═════ Available records ═════

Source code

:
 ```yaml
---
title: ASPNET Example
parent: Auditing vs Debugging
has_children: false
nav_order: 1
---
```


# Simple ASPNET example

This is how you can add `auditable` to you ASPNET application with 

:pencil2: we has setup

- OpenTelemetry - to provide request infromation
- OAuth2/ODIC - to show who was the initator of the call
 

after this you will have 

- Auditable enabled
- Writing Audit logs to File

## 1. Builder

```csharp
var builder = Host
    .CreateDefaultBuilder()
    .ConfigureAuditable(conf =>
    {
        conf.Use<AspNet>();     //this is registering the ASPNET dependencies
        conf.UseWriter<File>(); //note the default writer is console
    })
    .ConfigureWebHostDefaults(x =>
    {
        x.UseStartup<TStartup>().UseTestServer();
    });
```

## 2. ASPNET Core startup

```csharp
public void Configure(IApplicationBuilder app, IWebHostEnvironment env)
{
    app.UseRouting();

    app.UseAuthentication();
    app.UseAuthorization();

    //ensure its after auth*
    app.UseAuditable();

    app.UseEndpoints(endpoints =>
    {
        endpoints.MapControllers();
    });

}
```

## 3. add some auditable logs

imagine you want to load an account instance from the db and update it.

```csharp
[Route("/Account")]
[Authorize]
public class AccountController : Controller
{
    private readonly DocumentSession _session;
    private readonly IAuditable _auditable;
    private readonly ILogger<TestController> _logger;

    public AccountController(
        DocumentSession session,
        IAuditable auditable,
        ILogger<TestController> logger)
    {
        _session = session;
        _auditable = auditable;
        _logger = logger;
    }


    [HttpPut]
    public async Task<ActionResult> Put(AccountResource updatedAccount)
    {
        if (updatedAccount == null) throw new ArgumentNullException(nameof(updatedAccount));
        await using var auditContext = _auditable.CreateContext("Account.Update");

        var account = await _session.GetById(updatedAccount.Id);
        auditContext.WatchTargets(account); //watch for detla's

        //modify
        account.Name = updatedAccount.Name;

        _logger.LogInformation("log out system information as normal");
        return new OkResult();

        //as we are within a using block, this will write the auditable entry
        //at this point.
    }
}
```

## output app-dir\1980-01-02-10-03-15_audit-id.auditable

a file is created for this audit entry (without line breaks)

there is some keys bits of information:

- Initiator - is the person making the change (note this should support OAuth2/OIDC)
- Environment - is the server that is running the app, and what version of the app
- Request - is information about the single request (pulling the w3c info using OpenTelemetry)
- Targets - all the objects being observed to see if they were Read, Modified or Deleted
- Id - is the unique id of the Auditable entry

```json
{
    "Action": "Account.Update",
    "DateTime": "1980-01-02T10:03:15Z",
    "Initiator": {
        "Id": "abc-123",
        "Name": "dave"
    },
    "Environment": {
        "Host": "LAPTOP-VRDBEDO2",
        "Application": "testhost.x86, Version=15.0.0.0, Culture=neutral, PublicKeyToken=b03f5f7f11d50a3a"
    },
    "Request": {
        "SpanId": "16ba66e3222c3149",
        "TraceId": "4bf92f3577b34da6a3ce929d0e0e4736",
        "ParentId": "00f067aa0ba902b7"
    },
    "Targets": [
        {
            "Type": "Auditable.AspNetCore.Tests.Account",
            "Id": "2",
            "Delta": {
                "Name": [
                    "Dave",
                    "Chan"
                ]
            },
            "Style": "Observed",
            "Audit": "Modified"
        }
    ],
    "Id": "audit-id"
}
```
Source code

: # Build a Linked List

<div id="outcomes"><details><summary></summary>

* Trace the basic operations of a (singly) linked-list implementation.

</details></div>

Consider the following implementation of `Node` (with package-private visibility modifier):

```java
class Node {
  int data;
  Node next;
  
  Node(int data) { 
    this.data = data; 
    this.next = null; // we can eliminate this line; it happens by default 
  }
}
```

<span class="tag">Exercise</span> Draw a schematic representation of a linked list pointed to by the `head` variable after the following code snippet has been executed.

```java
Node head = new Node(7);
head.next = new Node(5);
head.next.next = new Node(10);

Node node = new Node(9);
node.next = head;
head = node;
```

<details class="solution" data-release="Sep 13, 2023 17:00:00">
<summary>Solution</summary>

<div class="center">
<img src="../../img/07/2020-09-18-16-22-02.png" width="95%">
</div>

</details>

═════
═════ Available records ═════

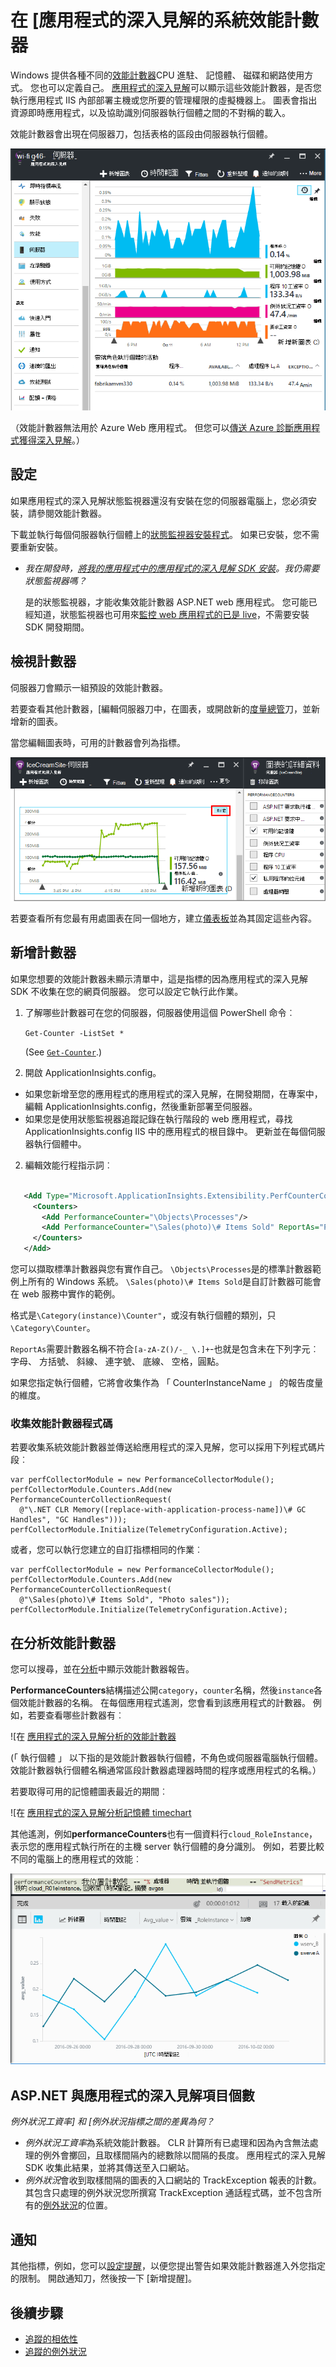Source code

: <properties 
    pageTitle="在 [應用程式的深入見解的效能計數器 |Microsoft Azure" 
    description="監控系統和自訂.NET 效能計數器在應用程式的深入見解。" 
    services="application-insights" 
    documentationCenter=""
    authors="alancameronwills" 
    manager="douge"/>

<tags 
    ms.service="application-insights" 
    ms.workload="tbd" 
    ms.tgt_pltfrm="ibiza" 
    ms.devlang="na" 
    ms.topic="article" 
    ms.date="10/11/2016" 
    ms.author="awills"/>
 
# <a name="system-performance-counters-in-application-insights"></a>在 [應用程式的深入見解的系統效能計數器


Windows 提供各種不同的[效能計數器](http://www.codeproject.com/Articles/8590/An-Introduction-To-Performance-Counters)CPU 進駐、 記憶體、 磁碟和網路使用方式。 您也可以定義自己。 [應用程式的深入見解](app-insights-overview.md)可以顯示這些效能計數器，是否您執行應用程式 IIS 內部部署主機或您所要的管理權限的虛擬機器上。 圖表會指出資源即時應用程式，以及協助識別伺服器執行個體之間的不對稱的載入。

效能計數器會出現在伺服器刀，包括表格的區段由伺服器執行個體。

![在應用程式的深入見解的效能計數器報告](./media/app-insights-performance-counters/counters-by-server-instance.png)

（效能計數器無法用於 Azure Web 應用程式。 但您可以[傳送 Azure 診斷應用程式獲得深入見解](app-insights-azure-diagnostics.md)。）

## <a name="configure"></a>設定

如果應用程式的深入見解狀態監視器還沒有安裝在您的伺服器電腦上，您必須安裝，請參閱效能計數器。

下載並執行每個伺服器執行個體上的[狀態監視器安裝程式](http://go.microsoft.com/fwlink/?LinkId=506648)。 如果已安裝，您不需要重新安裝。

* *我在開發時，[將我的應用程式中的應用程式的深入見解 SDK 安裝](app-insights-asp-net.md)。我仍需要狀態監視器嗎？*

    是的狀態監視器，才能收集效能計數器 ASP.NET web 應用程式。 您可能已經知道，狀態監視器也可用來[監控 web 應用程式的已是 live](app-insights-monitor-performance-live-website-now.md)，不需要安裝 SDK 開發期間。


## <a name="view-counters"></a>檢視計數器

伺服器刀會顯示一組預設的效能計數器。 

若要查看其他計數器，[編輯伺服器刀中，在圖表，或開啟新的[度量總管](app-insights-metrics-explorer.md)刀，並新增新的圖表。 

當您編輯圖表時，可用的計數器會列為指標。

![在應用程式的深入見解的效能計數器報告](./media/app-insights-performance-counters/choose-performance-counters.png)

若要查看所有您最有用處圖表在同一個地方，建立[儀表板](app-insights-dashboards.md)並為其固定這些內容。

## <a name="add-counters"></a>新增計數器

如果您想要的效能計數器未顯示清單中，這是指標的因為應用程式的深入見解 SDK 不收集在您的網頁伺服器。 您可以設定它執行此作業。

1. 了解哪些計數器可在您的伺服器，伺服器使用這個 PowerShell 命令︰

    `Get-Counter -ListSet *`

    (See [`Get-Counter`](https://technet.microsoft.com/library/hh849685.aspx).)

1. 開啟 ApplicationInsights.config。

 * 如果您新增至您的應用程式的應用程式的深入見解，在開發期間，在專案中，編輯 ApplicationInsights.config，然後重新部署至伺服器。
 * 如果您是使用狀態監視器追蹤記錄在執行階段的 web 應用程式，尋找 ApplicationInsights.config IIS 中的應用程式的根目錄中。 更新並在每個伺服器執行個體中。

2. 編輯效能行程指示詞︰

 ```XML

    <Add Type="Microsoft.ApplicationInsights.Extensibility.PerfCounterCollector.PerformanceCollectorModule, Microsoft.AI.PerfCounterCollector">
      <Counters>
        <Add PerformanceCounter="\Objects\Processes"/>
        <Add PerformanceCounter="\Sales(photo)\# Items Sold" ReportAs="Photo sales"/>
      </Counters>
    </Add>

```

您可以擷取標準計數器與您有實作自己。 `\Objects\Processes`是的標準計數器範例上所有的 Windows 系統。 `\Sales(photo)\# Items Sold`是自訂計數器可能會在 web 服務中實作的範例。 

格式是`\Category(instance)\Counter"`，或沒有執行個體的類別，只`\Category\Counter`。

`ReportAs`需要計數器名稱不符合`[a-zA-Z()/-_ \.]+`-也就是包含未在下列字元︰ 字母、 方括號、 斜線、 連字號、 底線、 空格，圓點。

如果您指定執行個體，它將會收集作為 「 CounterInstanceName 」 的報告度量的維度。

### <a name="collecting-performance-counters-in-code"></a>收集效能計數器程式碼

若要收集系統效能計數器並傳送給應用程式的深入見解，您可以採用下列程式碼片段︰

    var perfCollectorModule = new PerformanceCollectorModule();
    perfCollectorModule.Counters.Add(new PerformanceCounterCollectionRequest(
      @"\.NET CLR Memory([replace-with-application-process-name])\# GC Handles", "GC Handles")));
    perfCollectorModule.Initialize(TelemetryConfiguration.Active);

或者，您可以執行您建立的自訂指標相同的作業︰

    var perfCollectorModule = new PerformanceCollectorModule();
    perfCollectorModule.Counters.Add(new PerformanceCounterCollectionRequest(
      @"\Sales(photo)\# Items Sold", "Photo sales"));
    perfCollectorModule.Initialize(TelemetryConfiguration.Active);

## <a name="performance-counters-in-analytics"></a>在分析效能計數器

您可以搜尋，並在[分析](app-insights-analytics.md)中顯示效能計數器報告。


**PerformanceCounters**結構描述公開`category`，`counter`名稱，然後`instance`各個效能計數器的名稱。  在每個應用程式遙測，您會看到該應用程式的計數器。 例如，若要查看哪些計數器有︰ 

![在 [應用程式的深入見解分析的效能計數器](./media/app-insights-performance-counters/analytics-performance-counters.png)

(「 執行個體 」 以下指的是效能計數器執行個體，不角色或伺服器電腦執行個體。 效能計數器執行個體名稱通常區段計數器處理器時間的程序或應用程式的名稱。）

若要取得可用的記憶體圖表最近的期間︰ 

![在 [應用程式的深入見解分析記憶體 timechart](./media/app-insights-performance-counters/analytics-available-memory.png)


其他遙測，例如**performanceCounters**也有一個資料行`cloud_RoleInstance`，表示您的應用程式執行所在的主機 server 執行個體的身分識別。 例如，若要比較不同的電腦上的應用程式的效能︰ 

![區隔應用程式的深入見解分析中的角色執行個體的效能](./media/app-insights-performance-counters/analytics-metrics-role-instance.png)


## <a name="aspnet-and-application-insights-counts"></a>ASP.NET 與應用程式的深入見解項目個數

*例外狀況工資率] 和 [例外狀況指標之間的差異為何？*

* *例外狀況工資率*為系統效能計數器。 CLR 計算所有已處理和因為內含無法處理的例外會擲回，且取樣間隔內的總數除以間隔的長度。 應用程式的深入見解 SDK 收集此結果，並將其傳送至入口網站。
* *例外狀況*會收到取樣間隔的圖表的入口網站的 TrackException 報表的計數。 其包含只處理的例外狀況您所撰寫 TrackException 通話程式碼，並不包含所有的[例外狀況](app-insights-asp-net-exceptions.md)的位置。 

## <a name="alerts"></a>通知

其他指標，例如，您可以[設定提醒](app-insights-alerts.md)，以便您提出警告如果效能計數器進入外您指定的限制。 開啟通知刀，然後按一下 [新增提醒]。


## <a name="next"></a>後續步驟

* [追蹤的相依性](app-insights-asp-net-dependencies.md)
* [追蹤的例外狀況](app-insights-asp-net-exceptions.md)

═════
═════ Available records ═════

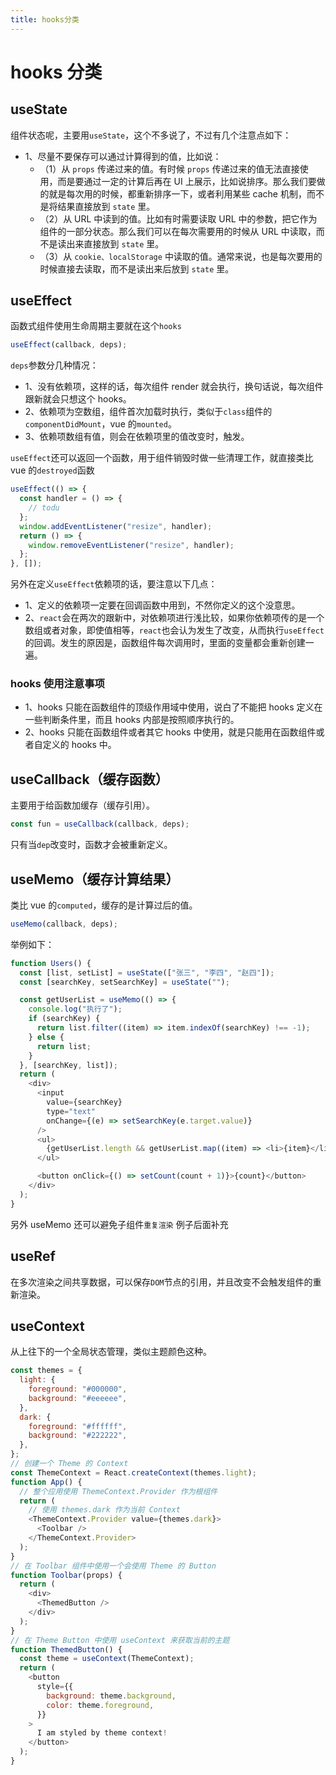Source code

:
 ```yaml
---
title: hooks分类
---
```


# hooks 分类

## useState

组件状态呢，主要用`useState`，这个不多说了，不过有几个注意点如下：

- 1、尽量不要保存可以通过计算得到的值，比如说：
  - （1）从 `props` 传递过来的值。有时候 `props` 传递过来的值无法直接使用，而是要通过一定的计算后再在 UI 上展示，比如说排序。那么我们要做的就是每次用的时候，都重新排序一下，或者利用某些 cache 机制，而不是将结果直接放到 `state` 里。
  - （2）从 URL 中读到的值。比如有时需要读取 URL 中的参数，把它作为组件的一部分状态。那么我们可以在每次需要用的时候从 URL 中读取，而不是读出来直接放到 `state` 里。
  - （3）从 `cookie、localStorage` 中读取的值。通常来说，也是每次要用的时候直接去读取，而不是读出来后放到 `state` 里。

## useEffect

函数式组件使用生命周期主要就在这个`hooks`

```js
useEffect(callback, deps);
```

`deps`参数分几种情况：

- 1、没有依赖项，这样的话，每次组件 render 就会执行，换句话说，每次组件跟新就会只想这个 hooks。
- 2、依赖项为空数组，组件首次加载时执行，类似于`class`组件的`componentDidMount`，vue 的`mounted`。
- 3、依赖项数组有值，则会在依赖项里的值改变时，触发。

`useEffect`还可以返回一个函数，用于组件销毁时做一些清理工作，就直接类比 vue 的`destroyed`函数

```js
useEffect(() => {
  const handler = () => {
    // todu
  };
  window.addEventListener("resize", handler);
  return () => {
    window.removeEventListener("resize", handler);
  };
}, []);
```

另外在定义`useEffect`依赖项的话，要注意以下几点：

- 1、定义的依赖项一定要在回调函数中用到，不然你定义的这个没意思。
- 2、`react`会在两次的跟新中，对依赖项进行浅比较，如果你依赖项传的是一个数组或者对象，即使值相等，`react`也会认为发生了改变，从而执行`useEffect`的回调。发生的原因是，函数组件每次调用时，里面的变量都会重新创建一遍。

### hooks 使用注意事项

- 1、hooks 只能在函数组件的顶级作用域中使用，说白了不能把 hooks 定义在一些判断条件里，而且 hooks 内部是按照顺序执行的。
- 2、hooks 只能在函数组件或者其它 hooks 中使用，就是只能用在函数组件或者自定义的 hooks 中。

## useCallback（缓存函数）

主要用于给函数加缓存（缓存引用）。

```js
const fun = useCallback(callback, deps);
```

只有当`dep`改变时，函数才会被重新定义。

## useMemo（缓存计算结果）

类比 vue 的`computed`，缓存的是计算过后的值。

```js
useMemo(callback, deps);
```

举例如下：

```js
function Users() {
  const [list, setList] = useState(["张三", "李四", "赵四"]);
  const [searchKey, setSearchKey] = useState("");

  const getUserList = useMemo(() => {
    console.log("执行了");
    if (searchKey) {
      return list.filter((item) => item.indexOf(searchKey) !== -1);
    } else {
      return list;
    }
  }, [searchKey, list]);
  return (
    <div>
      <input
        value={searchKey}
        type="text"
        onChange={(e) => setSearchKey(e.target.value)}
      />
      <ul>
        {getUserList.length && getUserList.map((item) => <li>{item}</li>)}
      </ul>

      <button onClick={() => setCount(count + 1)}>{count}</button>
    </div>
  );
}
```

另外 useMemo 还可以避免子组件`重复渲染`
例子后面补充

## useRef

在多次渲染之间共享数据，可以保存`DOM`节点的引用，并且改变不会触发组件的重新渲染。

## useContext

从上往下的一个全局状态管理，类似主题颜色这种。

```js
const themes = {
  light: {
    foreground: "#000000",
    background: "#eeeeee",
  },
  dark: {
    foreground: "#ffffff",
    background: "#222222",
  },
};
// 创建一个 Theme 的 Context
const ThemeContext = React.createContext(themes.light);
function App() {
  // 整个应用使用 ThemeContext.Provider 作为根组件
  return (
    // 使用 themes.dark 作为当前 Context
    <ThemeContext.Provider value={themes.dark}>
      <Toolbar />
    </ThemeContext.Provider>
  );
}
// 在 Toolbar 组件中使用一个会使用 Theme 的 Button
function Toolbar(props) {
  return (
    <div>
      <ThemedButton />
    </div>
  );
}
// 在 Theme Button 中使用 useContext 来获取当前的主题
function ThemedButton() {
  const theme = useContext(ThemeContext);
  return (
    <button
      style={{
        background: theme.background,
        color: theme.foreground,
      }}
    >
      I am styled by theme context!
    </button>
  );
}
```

═════

-- Your assignment --
Only a number is wanted here: the count of lines in the data that include the word "handler".

-- Answer section --
3